The tokai guitar above has vintage spec bits on it including an aluminum tailpiece and brass saddles and the direct-drill posts rather than the heavy inserts. All of those things should make the guitar a little brighter (which is what people suggest for the aluminum tailpiece). I'm not that concerned tone-wise, you can always faff with electronics, but resonance and not wasting string energy in overweight cheap zinc cast parts not what I'd like to end up with.

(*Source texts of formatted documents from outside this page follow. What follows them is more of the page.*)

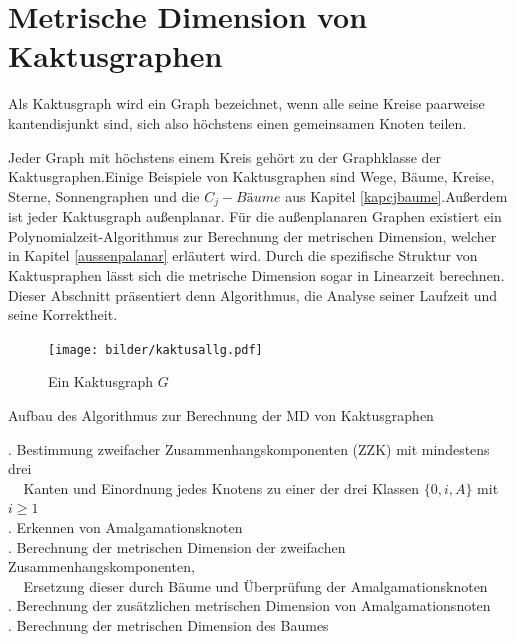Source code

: \chapter{Metrische Dimension von Kaktusgraphen}
\label{kapkaktus}
\begin{defi}
Als Kaktusgraph wird ein Graph bezeichnet, wenn alle seine Kreise paarweise kantendisjunkt sind, sich also höchstens einen gemeinsamen Knoten teilen.
\end{defi}
Jeder Graph mit höchstens einem Kreis gehört zu der Graphklasse der Kaktusgraphen.\newline Einige Beispiele von Kaktusgraphen sind Wege, Bäume, Kreise, Sterne, Sonnengraphen und die $C_j-Bäume$ aus Kapitel \ref{kapcjbaume}.\newline Außerdem ist jeder Kaktusgraph außenplanar. Für die außenplanaren Graphen existiert ein Polynomialzeit-Algorithmus zur Berechnung der metrischen Dimension, welcher in Kapitel \ref{aussenpalanar} erläutert wird. Durch die spezifische Struktur von Kaktuspraphen lässt sich die metrische Dimension sogar in Linearzeit berechnen. Dieser Abschnitt präsentiert denn Algorithmus, die Analyse seiner Laufzeit und seine Korrektheit.
\begin{figure}[h!]
		\centering
 		 \texttt{[image: bilder/kaktusallg.pdf]}
   \caption{Ein Kaktusgraph $G$}
   \label{gk}
  	 \end{figure}
  	 \vspace{-2mm}
\begin{algorithm}
\caption{Aufbau des Algorithmus zur Berechnung der MD von Kaktusgraphen}
\begin{algorithmic}
\vspace{2mm}
\vspace{2mm}
\vspace{2mm}
. Bestimmung zweifacher Zusammenhangskomponenten (ZZK) mit mindestens drei\\$\;\;\;\;$Kanten und Einordnung jedes Knotens zu einer der drei Klassen $\{0,i,A\}$ mit $i \geq 1$\\
\vspace{2mm}
. Erkennen von Amalgamationsknoten\\
\vspace{2mm}
. Berechnung der metrischen Dimension der zweifachen Zusammenhangskomponenten,\\$\;\;\;\;$Ersetzung dieser durch Bäume und Überprüfung der Amalgamationsknoten\\
\vspace{2mm}
. Berechnung der zusätzlichen metrischen Dimension von Amalgamationsnoten\\
\vspace{2mm}
. Berechnung der metrischen Dimension des Baumes
\vspace{2mm}
\end{algorithmic}
\end{algorithm}
\newpage
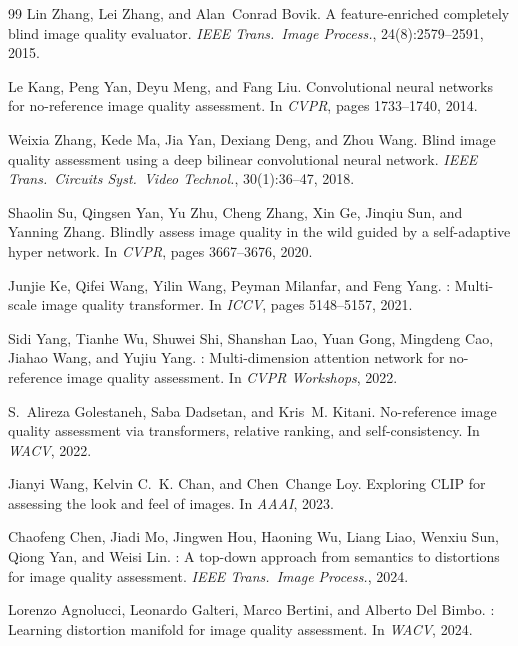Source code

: \documentclass[sigconf]{acmart}
\begin{document}
\begin{thebibliography}{99}
Lin Zhang, Lei Zhang, and Alan~Conrad Bovik.
\newblock A feature-enriched completely blind image quality evaluator.
\newblock \textit{IEEE Trans.\ Image Process.}, 24(8):2579--2591, 2015.

Le Kang, Peng Yan, Deyu Meng, and Fang Liu.
\newblock Convolutional neural networks for no-reference image quality
  assessment.
\newblock In \textit{CVPR}, pages 1733--1740, 2014.

Weixia Zhang, Kede Ma, Jia Yan, Dexiang Deng, and Zhou Wang.
\newblock Blind image quality assessment using a deep bilinear convolutional
  neural network.
\newblock \textit{IEEE Trans.\ Circuits Syst.\ Video Technol.},
  30(1):36--47, 2018.

Shaolin Su, Qingsen Yan, Yu Zhu, Cheng Zhang, Xin Ge, Jinqiu Sun, and
  Yanning Zhang.
\newblock Blindly assess image quality in the wild guided by a self-adaptive
  hyper network.
\newblock In \textit{CVPR}, pages 3667--3676, 2020.

Junjie Ke, Qifei Wang, Yilin Wang, Peyman Milanfar, and Feng Yang.
: Multi-scale image quality transformer.
\newblock In \textit{ICCV}, pages 5148--5157, 2021.

Sidi Yang, Tianhe Wu, Shuwei Shi, Shanshan Lao, Yuan Gong, Mingdeng Cao,
  Jiahao Wang, and Yujiu Yang.
: Multi-dimension attention network for no-reference image
  quality assessment.
\newblock In \textit{CVPR Workshops}, 2022.

S.~Alireza Golestaneh, Saba Dadsetan, and Kris~M. Kitani.
\newblock No-reference image quality assessment via transformers, relative
  ranking, and self-consistency.
\newblock In \textit{WACV}, 2022.

Jianyi Wang, Kelvin C.~K. Chan, and Chen~Change Loy.
\newblock Exploring {CLIP} for assessing the look and feel of images.
\newblock In \textit{AAAI}, 2023.

Chaofeng Chen, Jiadi Mo, Jingwen Hou, Haoning Wu, Liang Liao, Wenxiu Sun,
  Qiong Yan, and Weisi Lin.
: A top-down approach from semantics to distortions for image
  quality assessment.
\newblock \textit{IEEE Trans.\ Image Process.}, 2024.

Lorenzo Agnolucci, Leonardo Galteri, Marco Bertini, and Alberto Del Bimbo.
: Learning distortion manifold for image quality assessment.
\newblock In \textit{WACV}, 2024.


\end{thebibliography}
\end{document}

Thanks for bringing it up, though. I haven't looked for hardware in a while, and I guess with covid, it's maybe not a great idea to assume that everything is in stock and that I can order it 3 days before installing it.

pickups will mostly likely be duncan antiquities - they are good at not losing the top end, so if the lighter tailpiece does something with treble, it won't be lost in a high output wax potted pickup that's more mid-strong.
 
I'll stop posting such routines as joining boards shortly, but last night while waiting for my boy to get ready for bed, I just planed the back side of the top set. The initial excitement about getting back to working wood and gazing at joints is due to the fact that I did mostly forging/grinding/heat treating last year (and will continue to mix that in).

I would imagine nobody is thinking this, but if I saw one tight joint, I'd want to see the other side, too. Especially since this joint was match planed with a lightly cambered blade. I don't get into the guessing at what a thousandth will do - some tiny fraction of it ends up in the joint.

This board relieved itself a small amount when I resawed it and the saw followed, so one of the two boards was a bit cupped on the back side. I hate that (if you work by hand, you start noticing that nothing really ever seems to be a deal stopper, it's just when you do one thing to be lazy (i didn't tension the frame saw and just used a 28" rip saw to resaw this bookmatch) and then something else happens. Rosewood is slow enough resawing that the frame saw would've been faster including the tensioning time. So, errors of dimensioning lead to effort, but this board set already has surplus thickness (with a little more to come off later). If thickness were critical, I'd have used the frame saw regardless.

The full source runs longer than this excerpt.